### [What you need to do]
Nothing but a number should be given: how many lines in the listing contain the word "easily".

### [Provided entries]
==*==
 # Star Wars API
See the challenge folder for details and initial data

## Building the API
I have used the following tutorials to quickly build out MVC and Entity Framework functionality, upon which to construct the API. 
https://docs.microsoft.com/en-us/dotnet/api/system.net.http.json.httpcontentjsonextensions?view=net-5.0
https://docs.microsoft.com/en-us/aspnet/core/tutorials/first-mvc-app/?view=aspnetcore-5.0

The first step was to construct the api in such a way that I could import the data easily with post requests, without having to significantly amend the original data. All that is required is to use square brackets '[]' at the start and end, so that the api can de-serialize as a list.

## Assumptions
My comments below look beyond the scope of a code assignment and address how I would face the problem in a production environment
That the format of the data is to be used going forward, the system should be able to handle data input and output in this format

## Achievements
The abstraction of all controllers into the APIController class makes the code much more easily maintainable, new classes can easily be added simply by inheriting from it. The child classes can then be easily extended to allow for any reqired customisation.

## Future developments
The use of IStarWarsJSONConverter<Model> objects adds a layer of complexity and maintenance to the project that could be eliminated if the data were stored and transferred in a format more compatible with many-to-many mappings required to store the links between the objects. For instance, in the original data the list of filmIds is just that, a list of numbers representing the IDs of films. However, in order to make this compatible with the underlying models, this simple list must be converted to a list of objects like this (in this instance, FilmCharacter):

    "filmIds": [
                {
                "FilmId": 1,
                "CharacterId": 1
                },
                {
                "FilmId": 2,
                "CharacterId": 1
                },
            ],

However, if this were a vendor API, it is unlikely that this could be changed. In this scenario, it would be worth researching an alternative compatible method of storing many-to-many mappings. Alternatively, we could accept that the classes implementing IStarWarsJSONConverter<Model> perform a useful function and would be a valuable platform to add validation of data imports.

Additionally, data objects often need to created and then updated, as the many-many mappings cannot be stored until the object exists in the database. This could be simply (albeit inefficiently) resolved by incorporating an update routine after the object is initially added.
==*==
### [Task output]
2